Today, having recognised that I am in fact a stress junkie I feel better equipped to manage and enjoy the buzz of stress. Sons do their best to offer a little stress taster every day and Husband surprises me with unexpected stress treats (lost golf clubs on a recent trip to Portugal springs to mind). But like any true junkie, I just can’t wait for the next big stress buzz – Christmas!
My stress optimum performance relationship goes way back to my High School days. At 15, I started an after school job as a deli girl. I could work up to 25 hours some weeks and while the money was great the effect on my homework was amazing. The less time I had available for homework, the better the results. I discovered the benefits of time management and multi tasking at this young age. I was able to plan a project while slicing ham, write an essay during my tea break, and revise for exams while wrapping cheese.
Obviously I put myself in this situation not just out of necessity but also for the buzz. Why else would I have decided to get married while working full time, attending uni part time and building a house? It was sheer madness but it was fabulous. While most brides treat themselves to a few days of luxury in the days prior to their wedding, I spent the day prior to our wedding penning a 10,000 word essay, packing the tent (we spent our honeymoon camping) and looking for nail polish, lipstick and shoes.
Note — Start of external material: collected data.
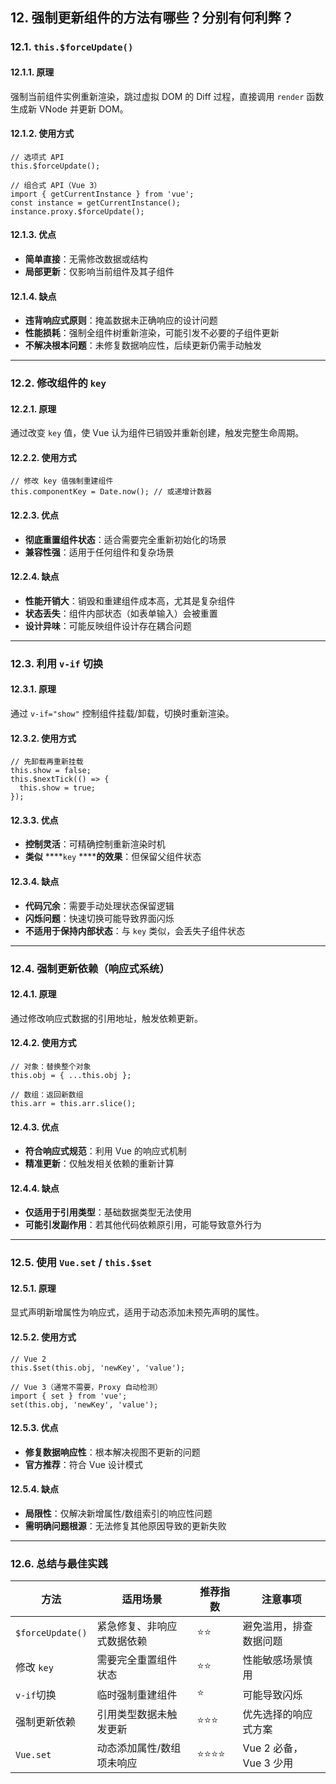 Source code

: ## 12. 强制更新组件的方法有哪些？分别有何利弊？

### 12.1. `this.$forceUpdate()`

#### 12.1.1. **原理**

强制当前组件实例重新渲染，跳过虚拟 DOM 的 Diff 过程，直接调用 `render` 函数生成新 VNode 并更新 DOM。

#### 12.1.2. **使用方式**

```
// 选项式 API
this.$forceUpdate();

// 组合式 API（Vue 3）
import { getCurrentInstance } from 'vue';
const instance = getCurrentInstance();
instance.proxy.$forceUpdate();
```

#### 12.1.3. **优点**

- **简单直接**：无需修改数据或结构
- **局部更新**：仅影响当前组件及其子组件

#### 12.1.4. **缺点**

- **违背响应式原则**：掩盖数据未正确响应的设计问题
- **性能损耗**：强制全组件树重新渲染，可能引发不必要的子组件更新
- **不解决根本问题**：未修复数据响应性，后续更新仍需手动触发

* * *

### 12.2. **修改组件的** `key`

#### 12.2.1. **原理**

通过改变 `key` 值，使 Vue 认为组件已销毁并重新创建，触发完整生命周期。

#### 12.2.2. **使用方式**

```
// 修改 key 值强制重建组件
this.componentKey = Date.now(); // 或递增计数器
```

#### 12.2.3. **优点**

- **彻底重置组件状态**：适合需要完全重新初始化的场景
- **兼容性强**：适用于任何组件和复杂场景

#### 12.2.4. **缺点**

- **性能开销大**：销毁和重建组件成本高，尤其是复杂组件
- **状态丢失**：组件内部状态（如表单输入）会被重置
- **设计异味**：可能反映组件设计存在耦合问题

* * *

### 12.3. **利用** `v-if` **切换**

#### 12.3.1. **原理**

通过 `v-if="show"` 控制组件挂载/卸载，切换时重新渲染。

#### 12.3.2. **使用方式**

```
// 先卸载再重新挂载
this.show = false;
this.$nextTick(() => {
  this.show = true;
});
```

#### 12.3.3. **优点**

- **控制灵活**：可精确控制重新渲染时机
- **类似** ****`key` ******的效果**：但保留父组件状态

#### 12.3.4. **缺点**

- **代码冗余**：需要手动处理状态保留逻辑
- **闪烁问题**：快速切换可能导致界面闪烁
- **不适用于保持内部状态**：与 `key` 类似，会丢失子组件状态

* * *

### 12.4. **强制更新依赖（响应式系统）**

#### 12.4.1. **原理**

通过修改响应式数据的引用地址，触发依赖更新。

#### 12.4.2. **使用方式**

```
// 对象：替换整个对象
this.obj = { ...this.obj };

// 数组：返回新数组
this.arr = this.arr.slice();
```

#### 12.4.3. **优点**

- **符合响应式规范**：利用 Vue 的响应式机制
- **精准更新**：仅触发相关依赖的重新计算

#### 12.4.4. **缺点**

- **仅适用于引用类型**：基础数据类型无法使用
- **可能引发副作用**：若其他代码依赖原引用，可能导致意外行为

* * *

### 12.5. **使用** `Vue.set` **/** `this.$set`

#### 12.5.1. **原理**

显式声明新增属性为响应式，适用于动态添加未预先声明的属性。

#### 12.5.2. **使用方式**

```
// Vue 2
this.$set(this.obj, 'newKey', 'value');

// Vue 3（通常不需要，Proxy 自动检测）
import { set } from 'vue';
set(this.obj, 'newKey', 'value');
```

#### 12.5.3. **优点**

- **修复数据响应性**：根本解决视图不更新的问题
- **官方推荐**：符合 Vue 设计模式

#### 12.5.4. **缺点**

- **局限性**：仅解决新增属性/数组索引的响应性问题
- **需明确问题根源**：无法修复其他原因导致的更新失败

* * *

### 12.6. **总结与最佳实践**

| **方法**           | **适用场景**      | **推荐指数** | **注意事项**          |
| ---------------- | ------------- | -------- | ----------------- |
| `$forceUpdate()` | 紧急修复、非响应式数据依赖 | ⭐⭐       | 避免滥用，排查数据问题       |
| 修改 `key`         | 需要完全重置组件状态    | ⭐⭐       | 性能敏感场景慎用          |
| `v-if`切换         | 临时强制重建组件      | ⭐        | 可能导致闪烁            |
| 强制更新依赖           | 引用类型数据未触发更新   | ⭐⭐⭐      | 优先选择的响应式方案        |
| `Vue.set`        | 动态添加属性/数组项未响应 | ⭐⭐⭐⭐     | Vue 2 必备，Vue 3 少用
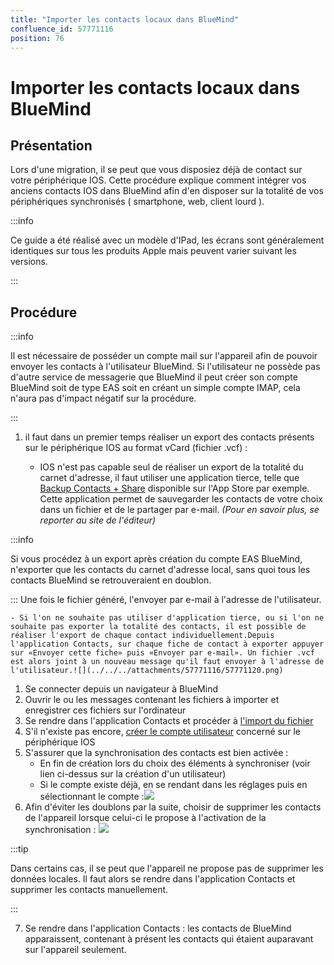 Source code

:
 ```yaml
---
title: "Importer les contacts locaux dans BlueMind"
confluence_id: 57771116
position: 76
---
```

# Importer les contacts locaux dans BlueMind


## Présentation

Lors d'une migration, il se peut que vous disposiez déjà de contact sur votre périphérique IOS. Cette procédure explique comment intégrer vos anciens contacts IOS dans BlueMind afin d'en disposer sur la totalité de vos périphériques synchronisés ( smartphone, web, client lourd ).


:::info

Ce guide a été réalisé avec un modèle d'IPad, les écrans sont généralement identiques sur tous les produits Apple mais peuvent varier suivant les versions.

:::

## Procédure


:::info

Il est nécessaire de posséder un compte mail sur l'appareil afin de pouvoir envoyer les contacts à l'utilisateur BlueMind. Si l'utilisateur ne possède pas d'autre service de messagerie que BlueMind il peut créer son compte BlueMind soit de type EAS soit en créant un simple compte IMAP, cela n'aura pas d'impact négatif sur la procédure.

:::

1. il faut dans un premier temps réaliser un export des contacts présents sur le périphérique IOS au format vCard (fichier .vcf) :


    - IOS n'est pas capable seul de réaliser un export de la totalité du carnet d'adresse, il faut utiliser une application tierce, telle que [Backup Contacts + Share](https://itunes.apple.com/us/app/backup-contacts-+-share/id486537944?mt=8&ign-mpt=uo%3D4) disponible sur l'App Store par exemple.
Cette application permet de sauvegarder les contacts de votre choix dans un fichier et de le partager par e-mail. *(Pour en savoir plus, se reporter au site de l'éditeur)*


:::info

Si vous procédez à un export après création du compte EAS BlueMind, n'exporter que les contacts du carnet d'adresse local, sans quoi tous les contacts BlueMind se retrouveraient en doublon.

:::
Une fois le fichier généré, l'envoyer par e-mail à l'adresse de l'utilisateur.


    - Si l'on ne souhaite pas utiliser d'application tierce, ou si l'on ne souhaite pas exporter la totalité des contacts, il est possible de réaliser l'export de chaque contact individuellement.Depuis l'application Contacts, sur chaque fiche de contact à exporter appuyer sur «Envoyer cette fiche» puis «Envoyer par e-mail». Un fichier .vcf est alors joint à un nouveau message qu'il faut envoyer à l'adresse de l'utilisateur.![](../../../attachments/57771116/57771120.png)
1. Se connecter depuis un navigateur à BlueMind
2. Ouvrir le ou les messages contenant les fichiers à importer et enregistrer ces fichiers sur l'ordinateur
3. Se rendre dans l'application Contacts et procéder à [l'import du fichier](/Guide_de_l_utilisateur/Les_contacts/)
4. S'il n'existe pas encore, [créer le compte utilisateur](/Guide_de_l_utilisateur/Configuration_des_périphériques_mobiles/Synchronisation_avec_iOS/) concerné sur le périphérique IOS
5. S'assurer que la synchronisation des contacts est bien activée : 
    - En fin de création lors du choix des éléments à synchroniser (voir lien ci-dessus sur la création d'un utilisateur)
    - Si le compte existe déjà, en se rendant dans les réglages puis en sélectionnant le compte :![](../../../attachments/57771116/57771122.png)
6. Afin d'éviter les doublons par la suite, choisir de supprimer les contacts de l'appareil lorsque celui-ci le propose à l'activation de la synchronisation :
![](../../../attachments/57771116/57771118.png)


:::tip

Dans certains cas, il se peut que l'appareil ne propose pas de supprimer les données locales. Il faut alors se rendre dans l'application Contacts et supprimer les contacts manuellement.

:::

7. Se rendre dans l'application Contacts : les contacts de BlueMind apparaissent, contenant à présent les contacts qui étaient auparavant sur l'appareil seulement.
And while the whole new mother thing should have been enough stress to give me a long term buzz I added cloth nappies, making my own bread and a curly coated border collie to the mix. My mornings were a whirlwind of nappy buckets, flour and vacuuming and somehow both Sons learnt to talk, walk and toilet train amongst all of this.
However there have been times when stress has been damaging. In the dark days of working at WP my life had become a tornado. While I had developed some strategies to juggle home and work, such as walking the dog at 5am, doing Son’s readers during the school run and speed shopping during my lunch time, things were spiralling out of control. In true junkie fashion, I ignored the offers of help, and when Mum suggested taking some of the ironing, I smuggled it out of the house and travelled with it in the boot of my car. As the dark side of stress took control, the smallest issue could be enough to tip me over the edge (crumbs on the floor or a sniffing nose). Some innocent call centre operator copped the full barrage when they called me about mobile phone plans one evening.
But there was a lifeline. It came in the form of our relocation to the UK. The dark side of stress was lifted from my shoulders and a new stress buzz was waiting. I had four weeks to pack, complete all unfinished projects (one entire room not even plastered), paint the house, install a sprinkler system, complete the landscaping, find tenants, sell two cars, re home two guinea pigs and two budgies and transport the dog. Not wanting to be completely self-indulgent, I generously shared this stress buzz with Mum and Dad. Husband missed out as he was already in the UK.
Today, having recognised that I am in fact a stress junkie I feel better equipped to manage and enjoy the buzz of stress. Sons do their best to offer a little stress taster every day and Husband surprises me with unexpected stress treats (lost golf clubs on a recent trip to Portugal springs to mind). But like any true junkie, I just can’t wait for the next big stress buzz – Christmas!